Flower industry bounces back
Fortunately, after two months since COVID-19 hit the country, the industry started to recover and bounce back. “The sales started to increase, and particularly via the online channels”, he says. And when looking at last year’s sales, it has been a good year for florists from all corners of the country. “Florists from the East, West in urban areas or from the country side – you name it – they all did a very good job and increased overall flower sales .’We can’t get enough is what we often heard.”

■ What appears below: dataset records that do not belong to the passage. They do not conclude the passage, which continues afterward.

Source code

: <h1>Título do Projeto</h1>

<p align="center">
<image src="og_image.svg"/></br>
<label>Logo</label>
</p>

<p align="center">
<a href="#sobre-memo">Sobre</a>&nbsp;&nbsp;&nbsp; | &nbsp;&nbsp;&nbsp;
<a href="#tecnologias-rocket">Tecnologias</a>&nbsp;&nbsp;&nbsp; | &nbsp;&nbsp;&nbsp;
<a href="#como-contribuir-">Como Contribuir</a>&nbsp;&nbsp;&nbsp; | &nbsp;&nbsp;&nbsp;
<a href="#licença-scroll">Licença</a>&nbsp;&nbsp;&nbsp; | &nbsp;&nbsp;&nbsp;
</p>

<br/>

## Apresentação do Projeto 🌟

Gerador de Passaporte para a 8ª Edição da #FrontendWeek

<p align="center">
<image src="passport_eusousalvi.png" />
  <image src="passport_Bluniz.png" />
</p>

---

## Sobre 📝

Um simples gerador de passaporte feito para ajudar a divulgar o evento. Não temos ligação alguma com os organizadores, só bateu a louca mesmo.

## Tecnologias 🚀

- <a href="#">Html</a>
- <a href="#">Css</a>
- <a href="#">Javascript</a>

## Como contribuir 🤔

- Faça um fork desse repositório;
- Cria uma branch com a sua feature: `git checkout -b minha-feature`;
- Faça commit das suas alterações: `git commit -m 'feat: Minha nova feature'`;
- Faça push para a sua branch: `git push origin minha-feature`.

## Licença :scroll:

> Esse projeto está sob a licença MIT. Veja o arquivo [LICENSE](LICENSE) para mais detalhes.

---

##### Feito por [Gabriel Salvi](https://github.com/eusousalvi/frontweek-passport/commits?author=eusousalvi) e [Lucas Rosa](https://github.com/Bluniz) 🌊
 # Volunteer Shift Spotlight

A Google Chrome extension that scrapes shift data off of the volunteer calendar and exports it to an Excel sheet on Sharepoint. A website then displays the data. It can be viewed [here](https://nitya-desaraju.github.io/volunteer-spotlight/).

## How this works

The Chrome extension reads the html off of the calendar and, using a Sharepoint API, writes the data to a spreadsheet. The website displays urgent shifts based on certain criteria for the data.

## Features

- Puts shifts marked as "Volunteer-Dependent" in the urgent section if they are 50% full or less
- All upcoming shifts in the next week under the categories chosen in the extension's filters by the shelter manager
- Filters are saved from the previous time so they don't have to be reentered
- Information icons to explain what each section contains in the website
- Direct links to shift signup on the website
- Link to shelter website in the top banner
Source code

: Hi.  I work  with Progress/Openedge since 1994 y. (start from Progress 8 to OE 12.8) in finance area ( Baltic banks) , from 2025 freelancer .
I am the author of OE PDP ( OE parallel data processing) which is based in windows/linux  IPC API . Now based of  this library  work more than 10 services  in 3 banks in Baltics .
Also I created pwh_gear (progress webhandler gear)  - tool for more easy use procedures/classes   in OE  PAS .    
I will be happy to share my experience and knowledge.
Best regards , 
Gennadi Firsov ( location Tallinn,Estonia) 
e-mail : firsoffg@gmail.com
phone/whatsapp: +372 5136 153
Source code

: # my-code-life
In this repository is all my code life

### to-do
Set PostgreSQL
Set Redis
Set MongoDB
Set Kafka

Higher costs, but consumers willing to pay
The sales increased, but the costs of Flowers did as well. “First let’s look at the costs. In the USA about 80 percent of the flowers are imported and since the pandemic, the costs for logistics, due to the lack of capacity, has increased sharply. Gas prices are way up and so are fuel surcharges, cardboard boxes, sleeves staples everything cost more. On top of that, other factors pushed up the price. In South America, for example, we are dealing with a production gap. When the pandemic impacted the growers, several decided to cut back the crop or decrease their cultivation acreage. In the Netherlands, prices at the clock have been high dues to worldwide demand. However, also in California costs increased due to the higher minimum labor costs, transportation and logistics and the more expensive packaging materials.”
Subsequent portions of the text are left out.